第二に原決定は、取締役会において増資引受を決議させる際に相手方らが説明したとする主張事実について疎明がなく、今後有効に立証がなされる見込みが乏しいこと(原決定3(二))、企業の経営悪化について取締役の法的責任を問うことは一般に極めて困難であり、親会社と子会社の取締役兼務を根拠に相手方らに対し親会社の取締役としての責任を追及することはそれにも増して一層困難であること(決定3(三))、と判断したが、これらの判断は実質的には、原審が抗告人の主張する請求原因の立証見込みが低いと予測すべき顕著な事由があると判断したものにほかならない。

以上のとおり、原決定は、事実上蛇の目ミシン工業事件東京地裁決定の判断基準にも適合する判断を行っており、しかもその判断は極めて正当なものというべきである。

3 抗告人は「平成7年6月15日付準備書面、同年8月28日付準備書面において、「現段階において」可能な限り、具体的な「主張」をしているのであって、原決定はこれを全く斟酌していない」という(抗告状5頁7行目ないし10行目)。

そして抗告人は、増資引受に先行する相手方両名の保証(予約)に関する行為を原決定が摘示していないことを論難する(抗告状2頁7行目ないし9行目、6頁14、15行目)。

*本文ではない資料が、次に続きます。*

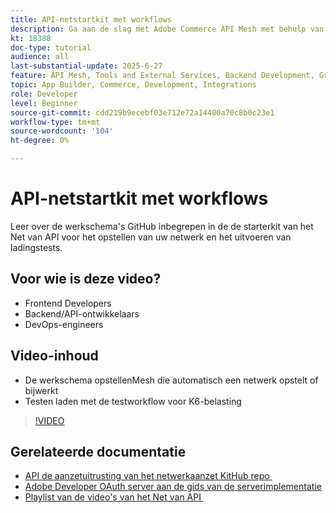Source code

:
 ```yaml
---
title: API-netstartkit met workflows
description: Ga aan de slag met Adobe Commerce API Mesh met behulp van workflows voor het implementeren van uw netwerk- en laadtests.
kt: 18388
doc-type: tutorial
audience: all
last-substantial-update: 2025-6-27
feature: API Mesh, Tools and External Services, Backend Development, GraphQL, Storefront
topic: App Builder, Commerce, Development, Integrations
role: Developer
level: Beginner
source-git-commit: cdd219b9ecebf03e712e72a14400a70c8b0c23e1
workflow-type: tm+mt
source-wordcount: '104'
ht-degree: 0%

---
```


# API-netstartkit met workflows

Leer over de werkschema&#39;s GitHub inbegrepen in de de starterkit van het Net van API voor het opstellen van uw netwerk en het uitvoeren van ladingstests.

## Voor wie is deze video?

* Frontend Developers
* Backend/API-ontwikkelaars
* DevOps-engineers

## Video-inhoud

* De werkschema opstellenMesh die automatisch een netwerk opstelt of bijwerkt
* Testen laden met de testworkflow voor K6-belasting

>[!VIDEO](https://video.tv.adobe.com/v/3464530?learn=on&enablevpops&captions=dut)

## Gerelateerde documentatie

* [&#x200B; API de aanzetuitrusting van het netwerkaanzet KitHub repo &#x200B;](https://github.com/adobe-commerce/api-mesh-starter-kit)
* [&#x200B; Adobe Developer OAuth server aan de gids van de serverimplementatie &#x200B;](https://developer.adobe.com/developer-console/docs/guides/authentication/ServerToServerAuthentication/implementation)
* [&#x200B; Playlist van de video&#39;s van het Net van API &#x200B;](https://experienceleague.adobe.com/nl/playlists/commerce-get-started-app-builder-and-api-mesh)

しかし第一に、決定書の「事案の概要」にどの程度の事実を摘示するかは裁判所の専権事項であって抗告人が論難できる性質のものではない。第二に抗告人の右主張そのものがなお具体性を欠き、かつ、その主張にかかる事実はおよそ存在しない。

二 子会社救済の必要性

子会社が親会社と同一の名称を冠している場合及び親会社と子会社の取引先(金融機関を含む。)が共通する場合に、親会社が子会社を救済する必要性と合理性のあることについて、相手方らは原審において詳細に主張した(平成7年8月28日付け申立人ら準備書面9ないし12頁。甲3の29頁、乙21の34)。

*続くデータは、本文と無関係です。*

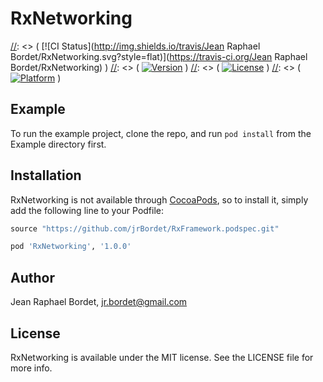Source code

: # RxNetworking

[//]: <> ( [![CI Status](http://img.shields.io/travis/Jean Raphael Bordet/RxNetworking.svg?style=flat)](https://travis-ci.org/Jean Raphael Bordet/RxNetworking) )
[//]: <> ( [![Version](https://img.shields.io/cocoapods/v/RxNetworking.svg?style=flat)](http://cocoapods.org/pods/RxNetworking) )
[//]: <> ( [![License](https://img.shields.io/cocoapods/l/RxNetworking.svg?style=flat)](http://cocoapods.org/pods/RxNetworking) )
[//]: <> ( [![Platform](https://img.shields.io/cocoapods/p/RxNetworking.svg?style=flat)](http://cocoapods.org/pods/RxNetworking) )

## Example

To run the example project, clone the repo, and run `pod install` from the Example directory first.

[//]: <> (## Requirements)

## Installation

RxNetworking is not available through [CocoaPods](http://cocoapods.org), so to install
it, simply add the following line to your Podfile:

```ruby
source "https://github.com/jrBordet/RxFramework.podspec.git"

pod 'RxNetworking', '1.0.0'
```

## Author

Jean Raphael Bordet, jr.bordet@gmail.com

## License

RxNetworking is available under the MIT license. See the LICENSE file for more info.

この点を補足すると、平成4年3月時点におけるミネベア信販の金融機関からの借入額は約1895億4607万円にのぼったが、これは平成4年当時のミネベアグループ全体の金融機関からの借入金額計約5008億5300万円(連結決算分)のうち約4割弱を占めるに及ぶ。また、同時期におけるミネベア信販の借入先金融機関は52社あったが(なお、親会社であるミネベアからの借入は除く。)、そのうち株式会社日本長期信用銀行、株式会社住友信託銀行等主要な取引先金融機関13社はミネベア本体の取引先と共通であり(乙20の11頁)、この13の共通の主要金融機関からの借入金は、ミネベア信販の右記借入金全体額の約半分(約910億7200万円)を占めていた。かかる状況下においてもし仮にミネベアが子会社であるミネベア信販の救済を怠ったような場合、これらミネベア及びミネベア信販共通の取引金融機関がミネベアに対する信用ないし信頼を一拳に失くしてミネベア本体に対する融資等を差止める等の行動に出る虞れがあり、またミネベアの取引金融機関のうちミネベア信販と共通しないものにあっても、子会社救済という社会的責任を全うしないミネベアに対し同社との取引を停止してくる危険があった(乙20の10頁から11頁)。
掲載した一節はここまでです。